* **WHAT IS NEEDED**
Return, from the lines below, each one that includes the word "ZRXContract".

* **DATASET CONTENT**
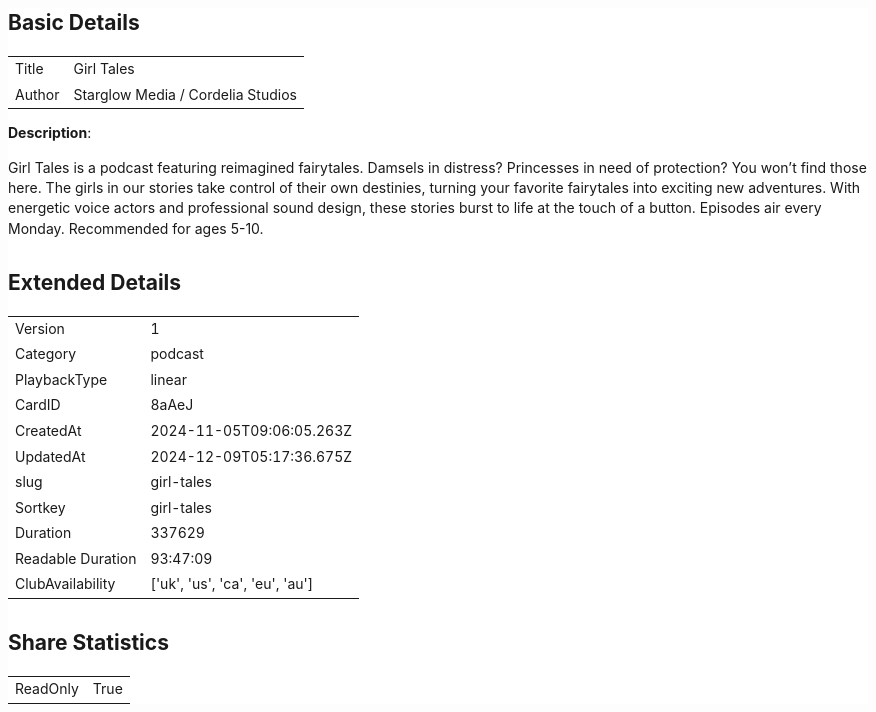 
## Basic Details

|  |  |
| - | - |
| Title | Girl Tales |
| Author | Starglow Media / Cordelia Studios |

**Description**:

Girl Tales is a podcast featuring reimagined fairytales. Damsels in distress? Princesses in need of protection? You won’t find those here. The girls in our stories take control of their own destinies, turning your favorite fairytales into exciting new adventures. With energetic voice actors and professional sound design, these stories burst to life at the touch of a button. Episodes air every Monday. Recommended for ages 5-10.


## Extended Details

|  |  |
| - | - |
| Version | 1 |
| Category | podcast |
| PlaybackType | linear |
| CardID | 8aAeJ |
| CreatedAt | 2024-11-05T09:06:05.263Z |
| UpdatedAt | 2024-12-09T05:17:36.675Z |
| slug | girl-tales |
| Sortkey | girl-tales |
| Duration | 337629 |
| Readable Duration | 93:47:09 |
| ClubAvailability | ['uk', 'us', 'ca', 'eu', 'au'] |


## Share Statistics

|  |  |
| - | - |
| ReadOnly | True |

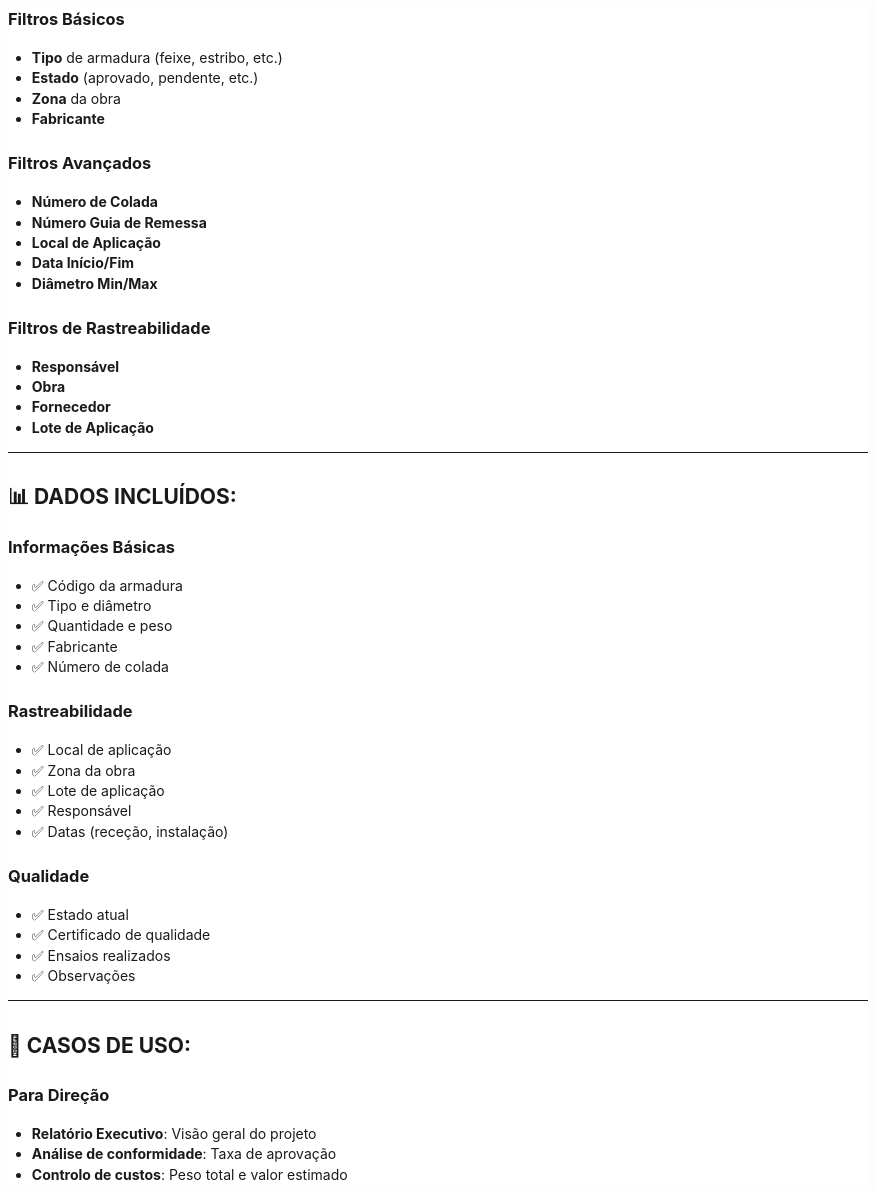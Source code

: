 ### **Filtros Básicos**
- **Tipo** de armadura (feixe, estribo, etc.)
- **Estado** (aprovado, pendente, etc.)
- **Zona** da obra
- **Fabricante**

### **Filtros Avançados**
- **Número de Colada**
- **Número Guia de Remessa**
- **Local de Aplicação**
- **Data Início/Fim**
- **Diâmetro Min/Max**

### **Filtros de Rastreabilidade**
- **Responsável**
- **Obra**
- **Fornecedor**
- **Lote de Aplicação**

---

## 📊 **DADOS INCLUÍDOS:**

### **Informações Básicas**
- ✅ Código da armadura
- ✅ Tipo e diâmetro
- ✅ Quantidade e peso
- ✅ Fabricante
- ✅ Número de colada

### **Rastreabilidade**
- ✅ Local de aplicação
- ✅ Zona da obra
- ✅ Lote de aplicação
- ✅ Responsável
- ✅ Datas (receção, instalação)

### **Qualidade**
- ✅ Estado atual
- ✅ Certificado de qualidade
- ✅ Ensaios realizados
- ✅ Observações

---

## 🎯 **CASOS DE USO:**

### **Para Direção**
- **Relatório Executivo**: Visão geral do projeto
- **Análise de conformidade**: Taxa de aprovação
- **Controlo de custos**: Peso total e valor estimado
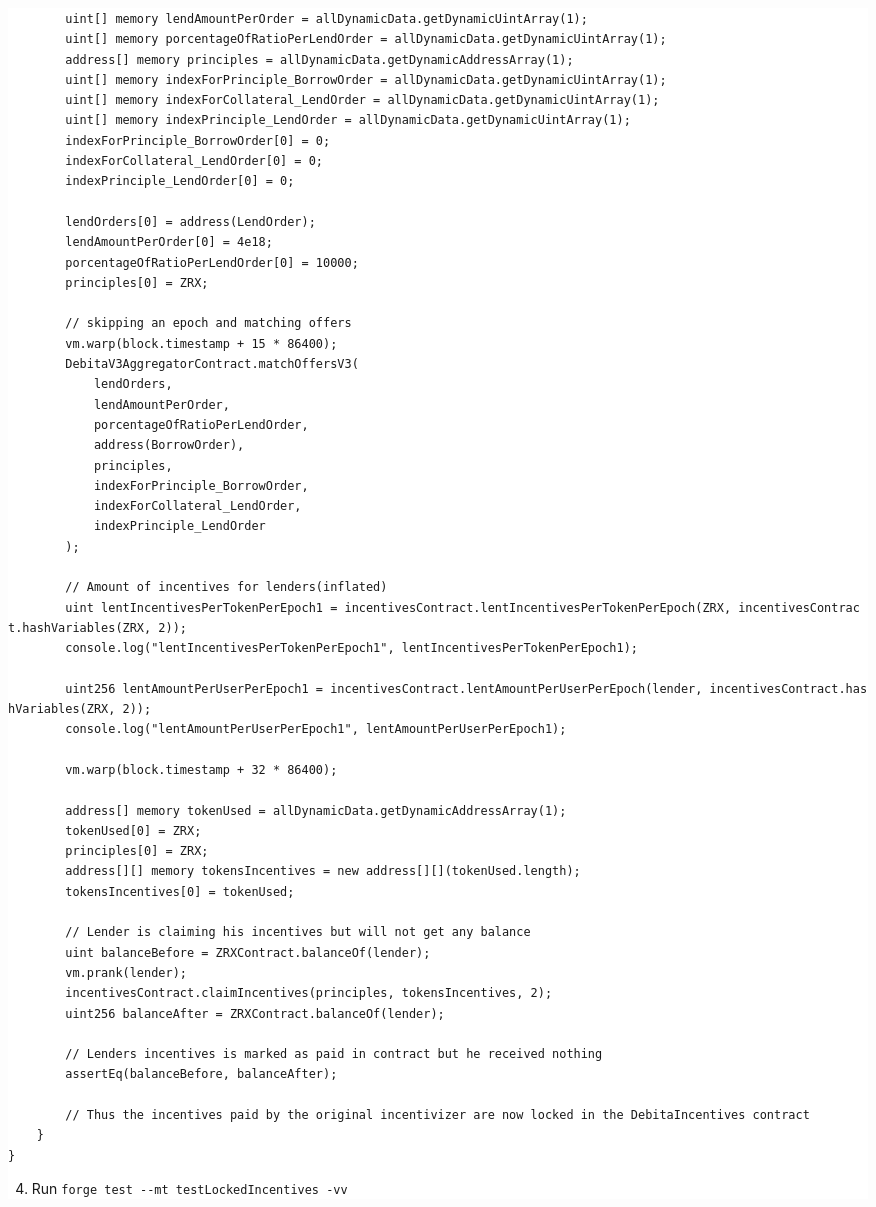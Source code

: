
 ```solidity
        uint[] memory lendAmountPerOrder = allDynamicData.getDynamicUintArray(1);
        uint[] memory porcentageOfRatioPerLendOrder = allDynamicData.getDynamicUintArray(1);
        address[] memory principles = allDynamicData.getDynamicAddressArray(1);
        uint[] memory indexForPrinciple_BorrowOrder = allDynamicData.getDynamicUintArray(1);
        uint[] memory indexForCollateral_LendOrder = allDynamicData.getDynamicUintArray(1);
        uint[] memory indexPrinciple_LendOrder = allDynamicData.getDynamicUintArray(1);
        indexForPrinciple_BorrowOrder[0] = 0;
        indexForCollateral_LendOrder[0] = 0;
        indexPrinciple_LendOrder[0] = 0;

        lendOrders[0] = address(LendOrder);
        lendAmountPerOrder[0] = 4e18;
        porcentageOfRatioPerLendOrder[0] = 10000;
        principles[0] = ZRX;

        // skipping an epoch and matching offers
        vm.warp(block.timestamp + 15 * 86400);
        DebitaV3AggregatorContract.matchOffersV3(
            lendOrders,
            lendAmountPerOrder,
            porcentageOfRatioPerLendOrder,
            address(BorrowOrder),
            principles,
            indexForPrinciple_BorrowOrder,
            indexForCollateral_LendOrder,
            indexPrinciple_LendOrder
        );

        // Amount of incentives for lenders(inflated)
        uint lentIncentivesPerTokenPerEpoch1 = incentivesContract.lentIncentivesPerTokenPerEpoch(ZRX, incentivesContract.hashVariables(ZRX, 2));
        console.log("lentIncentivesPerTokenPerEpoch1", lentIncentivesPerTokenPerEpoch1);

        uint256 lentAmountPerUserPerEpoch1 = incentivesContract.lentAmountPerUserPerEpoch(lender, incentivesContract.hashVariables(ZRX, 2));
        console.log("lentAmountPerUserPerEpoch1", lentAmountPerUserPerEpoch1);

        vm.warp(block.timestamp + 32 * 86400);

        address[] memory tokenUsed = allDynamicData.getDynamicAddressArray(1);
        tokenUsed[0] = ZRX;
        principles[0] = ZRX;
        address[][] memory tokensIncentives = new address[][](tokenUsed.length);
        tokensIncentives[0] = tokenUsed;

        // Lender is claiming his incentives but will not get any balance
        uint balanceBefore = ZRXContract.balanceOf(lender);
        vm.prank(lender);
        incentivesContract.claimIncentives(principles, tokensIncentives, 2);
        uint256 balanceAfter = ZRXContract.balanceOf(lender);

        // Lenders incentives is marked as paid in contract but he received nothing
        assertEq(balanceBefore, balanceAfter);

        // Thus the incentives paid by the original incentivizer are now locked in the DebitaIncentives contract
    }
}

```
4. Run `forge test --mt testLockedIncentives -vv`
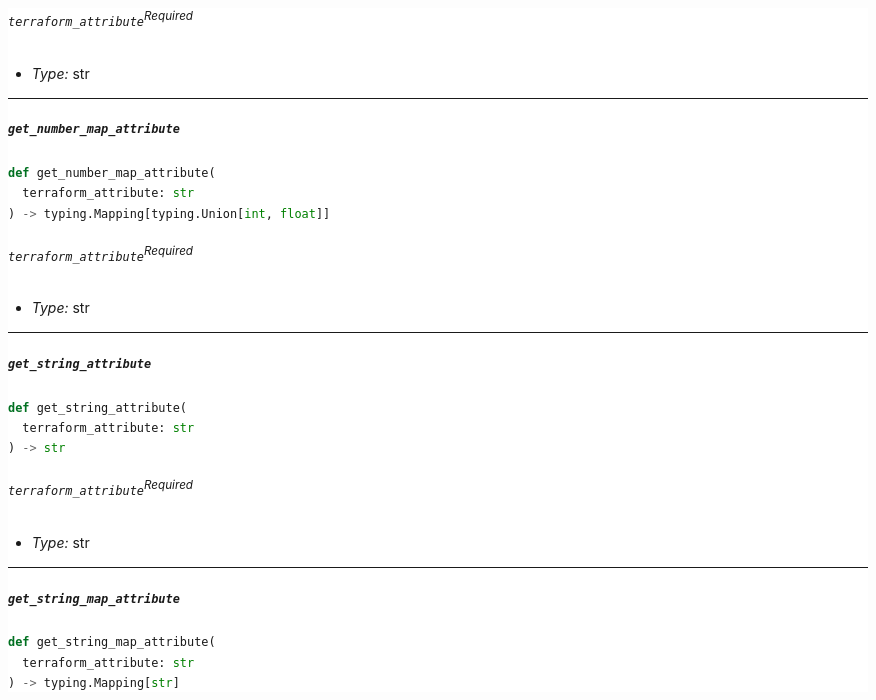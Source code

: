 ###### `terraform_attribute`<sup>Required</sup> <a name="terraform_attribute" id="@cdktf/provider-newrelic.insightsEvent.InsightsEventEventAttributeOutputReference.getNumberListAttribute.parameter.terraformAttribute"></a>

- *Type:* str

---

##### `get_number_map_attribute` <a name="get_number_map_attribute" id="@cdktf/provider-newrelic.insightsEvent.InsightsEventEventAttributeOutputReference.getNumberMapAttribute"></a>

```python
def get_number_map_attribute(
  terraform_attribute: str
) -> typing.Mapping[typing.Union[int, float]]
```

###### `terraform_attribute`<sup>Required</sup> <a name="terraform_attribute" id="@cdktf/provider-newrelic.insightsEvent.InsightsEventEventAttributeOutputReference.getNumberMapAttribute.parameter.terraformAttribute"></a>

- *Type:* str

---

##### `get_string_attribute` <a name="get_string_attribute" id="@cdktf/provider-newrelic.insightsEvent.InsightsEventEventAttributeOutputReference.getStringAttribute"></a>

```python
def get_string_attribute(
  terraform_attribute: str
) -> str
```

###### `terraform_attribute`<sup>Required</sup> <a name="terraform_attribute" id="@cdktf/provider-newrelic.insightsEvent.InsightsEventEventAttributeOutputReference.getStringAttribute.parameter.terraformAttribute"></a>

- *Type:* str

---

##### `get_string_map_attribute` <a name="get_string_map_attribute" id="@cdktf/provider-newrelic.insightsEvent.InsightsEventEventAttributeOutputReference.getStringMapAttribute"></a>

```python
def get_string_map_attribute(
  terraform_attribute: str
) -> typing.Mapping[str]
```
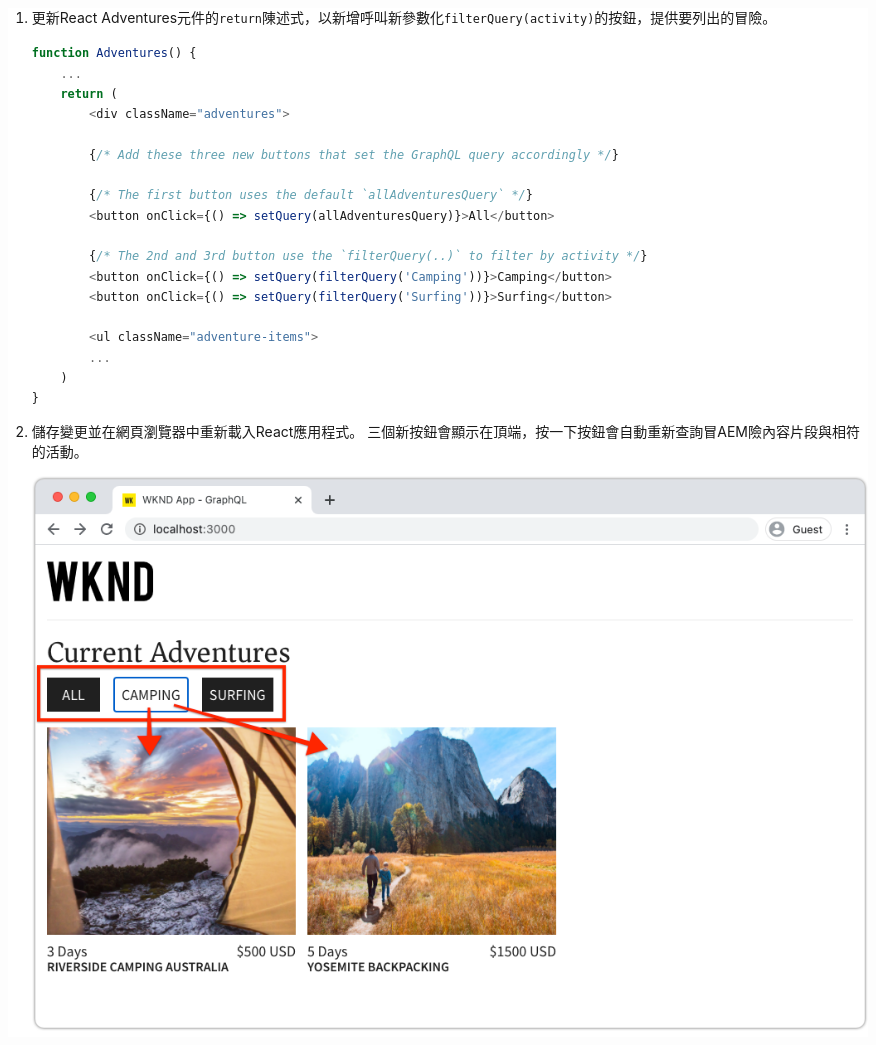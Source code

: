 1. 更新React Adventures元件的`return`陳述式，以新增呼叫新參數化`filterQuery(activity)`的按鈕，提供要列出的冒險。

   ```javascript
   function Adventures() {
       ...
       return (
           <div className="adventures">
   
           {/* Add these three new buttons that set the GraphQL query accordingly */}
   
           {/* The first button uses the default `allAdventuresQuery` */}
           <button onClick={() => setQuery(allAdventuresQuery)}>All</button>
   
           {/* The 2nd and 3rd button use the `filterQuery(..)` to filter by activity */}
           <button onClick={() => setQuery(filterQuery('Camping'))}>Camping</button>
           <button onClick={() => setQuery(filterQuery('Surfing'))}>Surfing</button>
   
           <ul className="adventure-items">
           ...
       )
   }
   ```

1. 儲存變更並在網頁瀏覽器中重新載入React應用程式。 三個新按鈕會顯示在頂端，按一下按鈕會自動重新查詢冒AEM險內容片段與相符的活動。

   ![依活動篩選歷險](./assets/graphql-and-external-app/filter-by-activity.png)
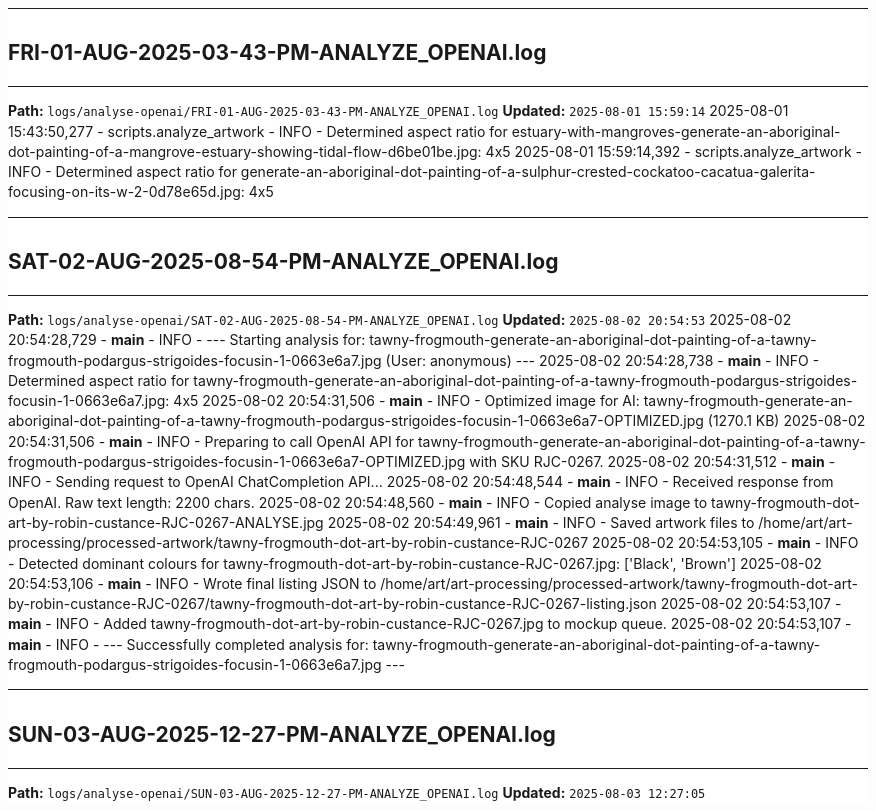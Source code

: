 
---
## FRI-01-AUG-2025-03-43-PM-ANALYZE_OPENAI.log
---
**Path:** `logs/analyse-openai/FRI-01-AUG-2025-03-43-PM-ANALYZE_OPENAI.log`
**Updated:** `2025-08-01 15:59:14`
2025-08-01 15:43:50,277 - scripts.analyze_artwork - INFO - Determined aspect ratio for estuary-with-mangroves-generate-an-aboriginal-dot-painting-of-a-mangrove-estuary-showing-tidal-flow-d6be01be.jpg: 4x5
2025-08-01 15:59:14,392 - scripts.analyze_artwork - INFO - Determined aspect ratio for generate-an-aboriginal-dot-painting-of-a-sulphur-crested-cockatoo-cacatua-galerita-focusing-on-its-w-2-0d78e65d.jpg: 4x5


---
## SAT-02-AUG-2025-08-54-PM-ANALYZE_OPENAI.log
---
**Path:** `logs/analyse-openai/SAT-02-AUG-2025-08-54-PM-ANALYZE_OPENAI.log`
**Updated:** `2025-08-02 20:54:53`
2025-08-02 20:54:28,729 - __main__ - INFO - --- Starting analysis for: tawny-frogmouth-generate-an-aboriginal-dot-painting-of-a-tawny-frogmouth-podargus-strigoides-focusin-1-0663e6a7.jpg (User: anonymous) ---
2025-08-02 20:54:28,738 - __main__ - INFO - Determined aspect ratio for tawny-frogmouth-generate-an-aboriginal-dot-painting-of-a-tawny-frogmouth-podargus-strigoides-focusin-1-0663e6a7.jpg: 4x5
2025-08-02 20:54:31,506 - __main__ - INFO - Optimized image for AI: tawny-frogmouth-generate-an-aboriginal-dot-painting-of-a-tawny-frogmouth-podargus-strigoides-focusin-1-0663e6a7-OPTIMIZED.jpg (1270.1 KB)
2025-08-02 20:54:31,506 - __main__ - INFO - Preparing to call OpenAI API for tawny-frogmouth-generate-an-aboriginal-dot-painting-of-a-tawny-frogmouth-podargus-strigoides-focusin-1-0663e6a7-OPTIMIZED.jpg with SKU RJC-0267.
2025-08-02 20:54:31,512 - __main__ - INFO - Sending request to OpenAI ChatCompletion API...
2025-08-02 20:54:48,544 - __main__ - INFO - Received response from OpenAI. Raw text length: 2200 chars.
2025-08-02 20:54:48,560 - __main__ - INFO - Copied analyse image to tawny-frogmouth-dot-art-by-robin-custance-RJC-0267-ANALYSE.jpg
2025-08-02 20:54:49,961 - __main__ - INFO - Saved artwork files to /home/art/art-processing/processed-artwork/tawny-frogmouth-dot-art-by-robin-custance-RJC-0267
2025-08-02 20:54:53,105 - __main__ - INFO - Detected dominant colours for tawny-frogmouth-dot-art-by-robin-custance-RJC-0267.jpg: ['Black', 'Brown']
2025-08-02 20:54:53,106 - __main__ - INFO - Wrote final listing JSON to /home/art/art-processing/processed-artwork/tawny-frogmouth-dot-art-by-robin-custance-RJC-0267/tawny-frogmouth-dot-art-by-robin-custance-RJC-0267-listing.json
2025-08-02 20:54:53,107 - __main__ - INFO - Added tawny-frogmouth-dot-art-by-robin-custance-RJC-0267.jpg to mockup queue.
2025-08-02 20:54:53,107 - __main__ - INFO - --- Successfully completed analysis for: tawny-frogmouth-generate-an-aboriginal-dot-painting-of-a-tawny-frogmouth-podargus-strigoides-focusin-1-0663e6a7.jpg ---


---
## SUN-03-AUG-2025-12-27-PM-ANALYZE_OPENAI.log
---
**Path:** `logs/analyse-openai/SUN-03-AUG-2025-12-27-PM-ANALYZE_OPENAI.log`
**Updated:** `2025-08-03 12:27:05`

* **WRITTEN RESPONSE**
        uint balanceBefore = ZRXContract.balanceOf(lender);
        uint256 balanceAfter = ZRXContract.balanceOf(lender);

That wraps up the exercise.